Socially, Sydney can be great fun. It took us a while to find out feet with the locals and a lot of English (and other ex pats) stick together out of comfort or laziness. But Sydney is a very transient city, so friends we met, then left and we had to start again. This is where some of the locals reserve stems from. They are very proud of their city and once they know you love it too (and are here to stay) they are very welcoming. A fellow ex pat advised us to say ‘yes’ to everything to start with. It resulted in a busy social life, the odd bizarre or boring dinner but it’s a great way to see whom you want to make friends with. Life revolves much more around the outdoors and eating out (no dinner parties pre planned three weeks in advance). Be warned the sexual divide is still fairly strong-it’s not unusual at a BBQ for all the girls to be huddled together chatting and all the boys drinking beer and discussing the footy *.

If you are looking to learn new things and meet new people, there are plenty of courses from cooking to creative writing to computer skills available, Try or The University of Sydney (02 9036 4789)-both run day, evening and weekend classes. If culture is your thing, try and get on a few art gallery mailing lists-they hold regular openings with free wine and fun people. The beautiful Art gallery of New South Wales also holds workshops, courses and lectures. Log on to and search under events. They also organise entertainment for kids, from classes to live, interactive shows.

It is a great city for kids and many friendships are forged through mother’s groups or schools (especially if you’re the type to raise your hand to helping with fundraising events). Day care and pre school places can be hard to get into but you can often be lucky mid year when there is movement. Your local library will have a booklet containing all the day care/pre school places (for children up to 6years old and up) and it is a matter of perseverance. The Department of Family and Community Services (1300 53227) can help with what’s available and what your options are. (See the GSGI Educational Overview for Under 5’s for more details).

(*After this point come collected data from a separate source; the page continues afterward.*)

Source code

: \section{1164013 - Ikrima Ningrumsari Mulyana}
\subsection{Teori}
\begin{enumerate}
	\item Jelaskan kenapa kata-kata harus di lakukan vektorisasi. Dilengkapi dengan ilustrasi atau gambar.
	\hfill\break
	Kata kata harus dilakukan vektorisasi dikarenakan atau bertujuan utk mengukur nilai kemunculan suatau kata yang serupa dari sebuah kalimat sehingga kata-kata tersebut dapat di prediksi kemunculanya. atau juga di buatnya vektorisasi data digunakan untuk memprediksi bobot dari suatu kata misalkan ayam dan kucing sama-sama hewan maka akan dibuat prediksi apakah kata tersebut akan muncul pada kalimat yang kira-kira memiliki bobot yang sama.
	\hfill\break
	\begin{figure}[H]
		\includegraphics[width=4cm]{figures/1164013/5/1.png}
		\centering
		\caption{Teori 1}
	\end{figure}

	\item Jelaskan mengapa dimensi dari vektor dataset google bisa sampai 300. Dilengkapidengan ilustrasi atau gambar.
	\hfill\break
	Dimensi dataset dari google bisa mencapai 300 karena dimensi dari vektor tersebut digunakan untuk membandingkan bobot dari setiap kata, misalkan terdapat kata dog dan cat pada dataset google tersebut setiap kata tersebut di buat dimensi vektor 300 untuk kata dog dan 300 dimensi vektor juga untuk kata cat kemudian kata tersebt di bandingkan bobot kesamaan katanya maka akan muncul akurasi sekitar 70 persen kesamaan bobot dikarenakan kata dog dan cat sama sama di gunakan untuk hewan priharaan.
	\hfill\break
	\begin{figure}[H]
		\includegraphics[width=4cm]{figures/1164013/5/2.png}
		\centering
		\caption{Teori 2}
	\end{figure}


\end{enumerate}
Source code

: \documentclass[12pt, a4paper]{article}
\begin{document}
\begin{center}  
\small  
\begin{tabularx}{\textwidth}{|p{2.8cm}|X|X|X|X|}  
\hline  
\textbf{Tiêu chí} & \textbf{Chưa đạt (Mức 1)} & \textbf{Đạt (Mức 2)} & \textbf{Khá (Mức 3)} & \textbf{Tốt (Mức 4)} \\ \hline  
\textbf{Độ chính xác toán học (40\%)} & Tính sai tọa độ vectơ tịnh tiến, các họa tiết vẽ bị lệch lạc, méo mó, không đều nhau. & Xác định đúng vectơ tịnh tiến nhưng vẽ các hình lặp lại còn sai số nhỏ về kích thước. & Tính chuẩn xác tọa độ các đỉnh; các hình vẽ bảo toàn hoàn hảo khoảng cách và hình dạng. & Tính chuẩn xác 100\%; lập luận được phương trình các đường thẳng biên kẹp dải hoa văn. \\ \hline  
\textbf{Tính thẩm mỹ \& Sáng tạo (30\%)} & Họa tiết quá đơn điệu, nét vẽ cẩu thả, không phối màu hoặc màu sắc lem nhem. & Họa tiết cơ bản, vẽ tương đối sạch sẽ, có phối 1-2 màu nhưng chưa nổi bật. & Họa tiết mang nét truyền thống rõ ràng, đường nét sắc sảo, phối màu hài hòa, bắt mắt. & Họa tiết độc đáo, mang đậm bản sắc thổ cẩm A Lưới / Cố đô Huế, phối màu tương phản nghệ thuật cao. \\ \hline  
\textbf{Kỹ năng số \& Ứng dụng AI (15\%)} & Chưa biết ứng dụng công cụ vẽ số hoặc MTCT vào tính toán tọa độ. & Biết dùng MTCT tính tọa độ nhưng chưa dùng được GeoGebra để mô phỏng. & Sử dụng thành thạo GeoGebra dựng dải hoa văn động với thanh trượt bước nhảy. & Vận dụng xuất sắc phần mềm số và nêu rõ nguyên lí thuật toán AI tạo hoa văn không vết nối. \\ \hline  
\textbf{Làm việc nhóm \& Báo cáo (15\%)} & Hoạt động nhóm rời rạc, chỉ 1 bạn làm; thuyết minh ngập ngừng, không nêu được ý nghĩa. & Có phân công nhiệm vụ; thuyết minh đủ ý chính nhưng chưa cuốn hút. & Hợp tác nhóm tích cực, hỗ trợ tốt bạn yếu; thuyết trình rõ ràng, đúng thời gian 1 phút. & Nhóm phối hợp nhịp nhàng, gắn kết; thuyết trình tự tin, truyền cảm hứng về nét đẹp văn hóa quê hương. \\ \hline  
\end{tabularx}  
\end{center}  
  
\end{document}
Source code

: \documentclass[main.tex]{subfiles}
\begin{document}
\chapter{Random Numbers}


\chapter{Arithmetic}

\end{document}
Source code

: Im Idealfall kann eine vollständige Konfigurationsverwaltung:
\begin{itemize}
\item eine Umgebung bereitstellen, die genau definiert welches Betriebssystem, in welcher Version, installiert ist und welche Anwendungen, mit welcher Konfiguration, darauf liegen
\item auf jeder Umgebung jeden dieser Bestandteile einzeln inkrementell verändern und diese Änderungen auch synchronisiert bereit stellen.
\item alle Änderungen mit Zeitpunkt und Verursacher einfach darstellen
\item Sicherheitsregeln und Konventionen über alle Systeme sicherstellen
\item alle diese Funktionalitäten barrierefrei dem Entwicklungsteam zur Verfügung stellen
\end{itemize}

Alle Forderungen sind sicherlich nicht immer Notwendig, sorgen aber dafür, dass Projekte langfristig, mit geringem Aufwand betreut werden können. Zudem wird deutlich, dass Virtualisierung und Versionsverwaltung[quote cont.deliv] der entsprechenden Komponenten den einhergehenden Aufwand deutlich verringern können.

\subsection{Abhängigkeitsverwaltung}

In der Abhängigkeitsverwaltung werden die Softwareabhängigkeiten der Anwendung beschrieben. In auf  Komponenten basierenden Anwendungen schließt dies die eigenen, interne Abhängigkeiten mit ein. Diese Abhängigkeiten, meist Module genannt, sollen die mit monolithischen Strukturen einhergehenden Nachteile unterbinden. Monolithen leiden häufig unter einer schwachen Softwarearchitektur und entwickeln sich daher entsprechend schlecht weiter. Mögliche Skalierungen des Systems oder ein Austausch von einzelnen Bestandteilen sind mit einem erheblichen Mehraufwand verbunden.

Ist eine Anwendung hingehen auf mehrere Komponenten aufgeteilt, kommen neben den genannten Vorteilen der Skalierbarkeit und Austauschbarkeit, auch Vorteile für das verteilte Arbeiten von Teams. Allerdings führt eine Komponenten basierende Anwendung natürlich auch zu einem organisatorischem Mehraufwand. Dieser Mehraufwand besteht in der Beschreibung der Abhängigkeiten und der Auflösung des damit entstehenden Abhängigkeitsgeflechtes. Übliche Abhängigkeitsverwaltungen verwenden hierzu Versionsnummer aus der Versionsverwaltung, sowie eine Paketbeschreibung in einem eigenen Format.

Child's play - Sydney for kids

Entertaining children is easy. Try the fabulous Taronga Zoo, The Sydney Aquarium, Fox Studios (with a great indoor play area for rainy days when you want them to mess up someone else’s space) or any of the many parks and beaches. If you need a break a lot of gyms (The Temple, Fitness first) have crèches if you are feeling virtuous and a bit wobbly.

The best of the city is outdoors, so if you’re feeling brave, climb the harbour bridge to get a bird’s eye view. Or if you are feeling flash, take a seaplane to Cottage Point restaurant and toast yourself for being clever enough to discover it. Don’t just settle for Bondi Beach-Bronte, Balmoral, Neilson Park and Palm Beach are a few other favourites. Or take a picnic and watch a movie under the stars at the open air cinema. Visit Chinatown at 11am on a Sunday and queue up for a greedy Yum Cha brunch. Find a front row seat for the fireworks on New Years Eve. And then tell me that Sydney hasn’t seduced you too.